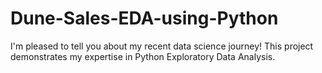 # Dune-Sales-EDA-using-Python
I'm pleased to tell you about my recent data science journey! This project demonstrates my expertise in Python Exploratory Data Analysis.
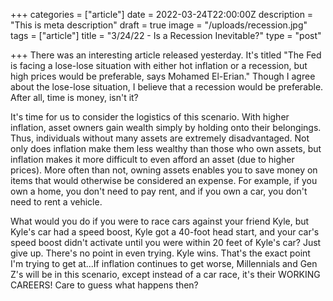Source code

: +++
categories = ["article"]
date = 2022-03-24T22:00:00Z
description = "This is meta description"
draft = true
image = "/uploads/recession.jpg"
tags = ["article"]
title = "3/24/22 - Is a Recession Inevitable?"
type = "post"

+++
There was an interesting article released yesterday. It's titled "The Fed is facing a lose-lose situation with either hot inflation or a recession, but high prices would be preferable, says Mohamed El-Erian." Though I agree about the lose-lose situation, I believe that a recession would be preferable. After all, time is money, isn't it?

It's time for us to consider the logistics of this scenario. With higher inflation, asset owners gain wealth simply by holding onto their belongings. Thus, individuals without many assets are extremely disadvantaged. Not only does inflation make them less wealthy than those who own assets, but inflation makes it more difficult to even afford an asset (due to higher prices). More often than not, owning assets enables you to save money on items that would otherwise be considered an expense. For example, if you own a home, you don't need to pay rent, and if you own a car, you don't need to rent a vehicle. 

What would you do if you were to race cars against your friend Kyle, but Kyle's car had a speed boost, Kyle got a 40-foot head start, and your car's speed boost didn't activate until you were within 20 feet of Kyle's car? Just give up. There's no point in even trying. Kyle wins. That's the exact point I'm trying to get at...If inflation continues to get worse, Millennials and Gen Z's will be in this scenario, except instead of a car race, it's their WORKING CAREERS! Care to guess what happens then?
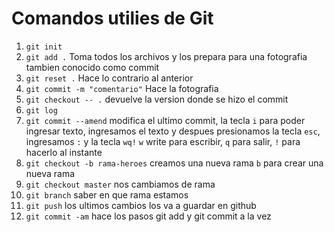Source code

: # Comandos utilies de Git

1. `git init` 
2. `git add .` Toma todos los archivos y los prepara para una fotografia tambien conocido como commit
3. `git reset .` Hace lo contrario al anterior 
4.  `git commit -m "comentario"` Hace la fotografia
5. `git checkout -- .` devuelve la version donde se hizo el commit
6. `git log`
7. `git commit --amend` modifica el ultimo commit, la tecla `i` para poder ingresar texto, ingresamos el texto y despues presionamos la tecla `esc`, ingresamos `:` y la tecla `wq!`
`w` write para escribir, `q` para salir, `!` para hacerlo al instante
8. `git checkout -b rama-heroes` creamos una nueva rama `b` para crear una nueva rama
9. `git checkout master` nos cambiamos de rama
10. `git branch` saber en que rama estamos
11. `git push` los ultimos cambios los va a guardar en github
12. `git commit -am` hace los pasos git add y git commit a la vez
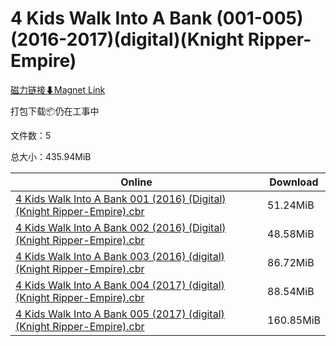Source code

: # 4 Kids Walk Into A Bank (001-005)(2016-2017)(digital)(Knight Ripper-Empire)

[磁力链接⬇Magnet Link](magnet:?xt=urn:btih:1f362c162f820e92b9cd27f9636338d52bba4e26&dn=4%20Kids%20Walk%20Into%20A%20Bank%20%28001-005%29%282016-2017%29%28digital%29%28Knight%20Ripper-Empire%29)

打包下载📦仍在工事中

文件数：5

总大小：435.94MiB

Online | Download
--- | ---
[4 Kids Walk Into A Bank 001 (2016) (Digital) (Knight Ripper-Empire).cbr](https://github.com/alicewish/markdown/blob/master/comic/4-Kids-Walk-Into-A-Bank-001-2016-Digital-Knight-Ripper-Empire-cbr.md) | 51.24MiB
[4 Kids Walk Into A Bank 002 (2016) (Digital) (Knight Ripper-Empire).cbr](https://github.com/alicewish/markdown/blob/master/comic/4-Kids-Walk-Into-A-Bank-002-2016-Digital-Knight-Ripper-Empire-cbr.md) | 48.58MiB
[4 Kids Walk Into A Bank 003 (2016) (digital) (Knight Ripper-Empire).cbr](https://github.com/alicewish/markdown/blob/master/comic/4-Kids-Walk-Into-A-Bank-003-2016-digital-Knight-Ripper-Empire-cbr.md) | 86.72MiB
[4 Kids Walk Into A Bank 004 (2017) (digital) (Knight Ripper-Empire).cbr](https://github.com/alicewish/markdown/blob/master/comic/4-Kids-Walk-Into-A-Bank-004-2017-digital-Knight-Ripper-Empire-cbr.md) | 88.54MiB
[4 Kids Walk Into A Bank 005 (2017) (digital) (Knight Ripper-Empire).cbr](https://github.com/alicewish/markdown/blob/master/comic/4-Kids-Walk-Into-A-Bank-005-2017-digital-Knight-Ripper-Empire-cbr.md) | 160.85MiB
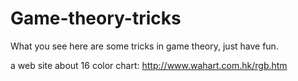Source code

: # Game-theory-tricks
What you see here are some tricks in game theory, just have fun.

a web site about 16 color chart: http://www.wahart.com.hk/rgb.htm

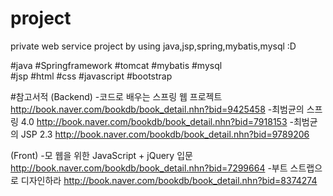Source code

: # project
private web service project by using java,jsp,spring,mybatis,mysql :D

#java #Springframework #tomcat 
#mybatis #mysql  
#jsp #html #css #javascript #bootstrap 
 

#참고서적
(Backend)
-코드로 배우는 스프링 웹 프로젝트
http://book.naver.com/bookdb/book_detail.nhn?bid=9425458 
-최범균의 스프링 4.0
http://book.naver.com/bookdb/book_detail.nhn?bid=7918153
-최범균의 JSP 2.3
http://book.naver.com/bookdb/book_detail.nhn?bid=9789206

(Front)
-모 웹을 위한 JavaScript + jQuery 입문
http://book.naver.com/bookdb/book_detail.nhn?bid=7299664
-부트 스트랩으로 디자인하라
http://book.naver.com/bookdb/book_detail.nhn?bid=8374274
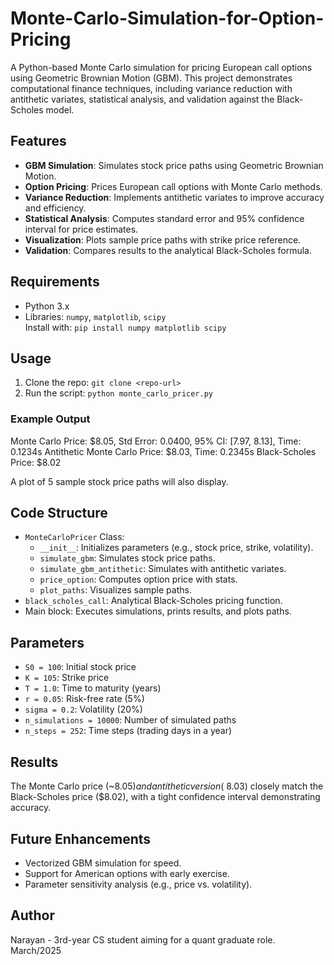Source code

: # Monte-Carlo-Simulation-for-Option-Pricing

A Python-based Monte Carlo simulation for pricing European call options using Geometric Brownian Motion (GBM). This project demonstrates computational finance techniques, including variance reduction with antithetic variates, statistical analysis, and validation against the Black-Scholes model.

## Features
- **GBM Simulation**: Simulates stock price paths using Geometric Brownian Motion.
- **Option Pricing**: Prices European call options with Monte Carlo methods.
- **Variance Reduction**: Implements antithetic variates to improve accuracy and efficiency.
- **Statistical Analysis**: Computes standard error and 95% confidence interval for price estimates.
- **Visualization**: Plots sample price paths with strike price reference.
- **Validation**: Compares results to the analytical Black-Scholes formula.

## Requirements
- Python 3.x
- Libraries: `numpy`, `matplotlib`, `scipy`  
  Install with: `pip install numpy matplotlib scipy`

## Usage
1. Clone the repo: `git clone <repo-url>`
2. Run the script: `python monte_carlo_pricer.py`

### Example Output
Monte Carlo Price: $8.05, Std Error: 0.0400, 95% CI: [7.97, 8.13], Time: 0.1234s
Antithetic Monte Carlo Price: $8.03, Time: 0.2345s
Black-Scholes Price: $8.02

A plot of 5 sample stock price paths will also display.

## Code Structure
- `MonteCarloPricer` Class:
  - `__init__`: Initializes parameters (e.g., stock price, strike, volatility).
  - `simulate_gbm`: Simulates stock price paths.
  - `simulate_gbm_antithetic`: Simulates with antithetic variates.
  - `price_option`: Computes option price with stats.
  - `plot_paths`: Visualizes sample paths.
- `black_scholes_call`: Analytical Black-Scholes pricing function.
- Main block: Executes simulations, prints results, and plots paths.

## Parameters
- `S0 = 100`: Initial stock price
- `K = 105`: Strike price
- `T = 1.0`: Time to maturity (years)
- `r = 0.05`: Risk-free rate (5%)
- `sigma = 0.2`: Volatility (20%)
- `n_simulations = 10000`: Number of simulated paths
- `n_steps = 252`: Time steps (trading days in a year)

## Results
The Monte Carlo price (~$8.05) and antithetic version (~$8.03) closely match the Black-Scholes price ($8.02), with a tight confidence interval demonstrating accuracy.

## Future Enhancements
- Vectorized GBM simulation for speed.
- Support for American options with early exercise.
- Parameter sensitivity analysis (e.g., price vs. volatility).

## Author
Narayan - 3rd-year CS student aiming for a quant graduate role. March/2025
##############################
[WORK ITEM]
Could you return exactly the stretch of the data above that starts at the line with "draft = true" and ends at the line with "There was an", both lines included?

[EXPECTED ANSWER]
draft = true
image = "/uploads/recession.jpg"
tags = ["article"]
title = "3/24/22 - Is a Recession Inevitable?"
type = "post"

+++
There was an interesting article released yesterday. It's titled "The Fed is facing a lose-lose situation with either hot inflation or a recession, but high prices would be preferable, says Mohamed El-Erian." Though I agree about the lose-lose situation, I believe that a recession would be preferable. After all, time is money, isn't it?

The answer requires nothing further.